# NGD Greco Zemaitis GZ500S Diamond



## Milkman (Feb 2, 2006)

I bought this last night. It's in Houston and will be shipped to our plant in El Paso, where it will be put on a milk run truck and ultimately reach me in Brantford.

Looks like a nice one. Three single coils on a mahogany set neck guitar should be nice for a change. I do tend to like single coils morethan humbuckers.


Specs:

Body: 1-piece Mahogany 
Neck: 1-piece Mahogany

Fingerboard: Ebony

Frets: 22 Frets

Scale: 25"(635mm)

Tuners: Schaller M6

Pickups: Lace sensor chrome dome 

Controls: 1 Volume, 1 Tone, THD Quintet 6 postiton rotary, 3 Way Selector Switch

Bridge: GZ-BR (ZEMAITIS Original Solid Duralumin)

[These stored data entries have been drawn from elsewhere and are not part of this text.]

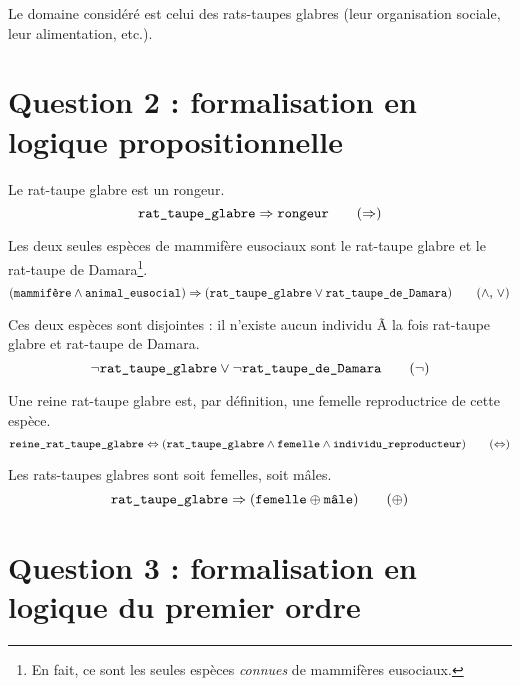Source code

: \documentclass[11pt, a4paper]{article}
\def\fm#1{\text{\texttt{#1}}}
\def\lequiv{\Leftrightarrow}
\def\limplique{\Rightarrow}
\def\louex{\oplus}
\begin{document}
	Le domaine considéré est celui des rats-taupes glabres
	(leur organisation sociale, leur alimentation, etc.).
	
	\section*{Question 2 : formalisation en logique propositionnelle}
	
	\def\animalEusocial{\fm{animal\_eusocial}}
	\def\individuReproducteur{\fm{individu\_reproducteur}}
	\def\femelle{\fm{femelle}}
	\def\male{\fm{mâle}}
	\def\mammifere{\fm{mammifère}}
	\def\rongeur{\fm{rongeur}}
	\def\reineRTG{\fm{reine\_rat\_taupe\_glabre}}
	\def\RTD{\fm{rat\_taupe\_de\_Damara}}
	\def\RTG{\fm{rat\_taupe\_glabre}}
	
	Le rat-taupe glabre est un rongeur.
	\begin{equation*}
	\RTG \limplique \rongeur
	\tag{$\limplique$}
	\end{equation*}
	
	Les deux seules espèces de mammifère eusociaux sont
	le rat-taupe glabre et le rat-taupe de Damara\footnote{%
		En fait, ce sont les seules espèces \emph{connues} de mammifères eusociaux.}.
	\begin{equation*}
	(\mammifere \land \animalEusocial) \limplique (\RTG \lor \RTD)
	\tag{$\land$, $\lor$}
	\end{equation*}
	
	Ces deux espèces sont disjointes : il n'existe aucun individu Ã 
	la fois rat-taupe glabre et rat-taupe de Damara.
	\begin{equation*}
	\lnot\RTG
	\lor
	\lnot\RTD
	\tag{$\lnot$}
	\end{equation*}
	
	Une reine rat-taupe glabre est, par définition, une femelle reproductrice de cette espèce.
	\begin{equation*}
	\reineRTG \lequiv (\RTG \land \femelle \land \individuReproducteur)
	\tag{$\lequiv$}
	\end{equation*}
	
	Les rats-taupes glabres sont soit femelles, soit mâles.
	\begin{equation*}
	\RTG \limplique (\femelle \louex \male)
	\tag{$\louex$}
	\end{equation*}
	
	\section*{Question 3 : formalisation en logique du premier ordre}
	
\end{document}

Tailpiece: GZ-TP2 (ZEMAITIS Original Solid Duralumin)

Color: BK (Black),


----------



## six-string (Oct 7, 2009)

i'm sure you'll enjoy it. those Greco Zemaitis are very well built guitars.
cheers!


----------



## vasthorizon (Aug 10, 2008)

Dude, congrats! She looks great! I bet she plays just as well! Cheers!


----------



## cheezyridr (Jun 8, 2009)

cool stuff! i've never seen anything like that before


----------



## starjag (Jan 30, 2008)

Wow! Congrats!


----------



## MajorKin (Sep 21, 2010)

whoa, that's a sweet looking guitar! I prefer the sound of single coils over humbuckers too,.. i hope you enjoy it!


----------



## Jim DaddyO (Mar 20, 2009)

Cool looking guitar...congrats!!!


----------



## davysx (Oct 24, 2010)

yes,a friend of mine in the late 70's ordered a tony zemaitis custom made guitar right from tony himself
it was a les paul style,metal top RON WOOD style that he used in FACES 
i remember that tony told my friend that,he never makes two guitars the same
so......he didnt get a RON WOOD zemaitis as he had hoped for
more like a les paul hand made by tony zemaitis with the persons name engraved in the truss rod cover
and i have heard.....that RONNY WOODS zemaitis les paul had built in fuzz/germanium transistors curcuit built in


----------



## davysx (Oct 24, 2010)

check it out on youtube, faces, stay with me live .....zemaitis going through a fender princeton reverb,cranked
yes,its a silverface.....but at that time it still had the blackface circuit 
IE; the blue molded caps made by AJAX for fender amps
OMG! what a great sound!
if you have the blue molded caps in your older fender amp,you are on the right track
ok,off to making dinner now.......enjoy everyone,bye now


----------



## Milkman (Feb 2, 2006)

Thanks guys. I'm excited about this one. Based on what I've read and heard the build quality from this Japanese plant is very high. I like the "bling" element but I also like the design characteristics. Ebony fretboard is a nice element and for sure I like the idea of single coils on a set neck guitar.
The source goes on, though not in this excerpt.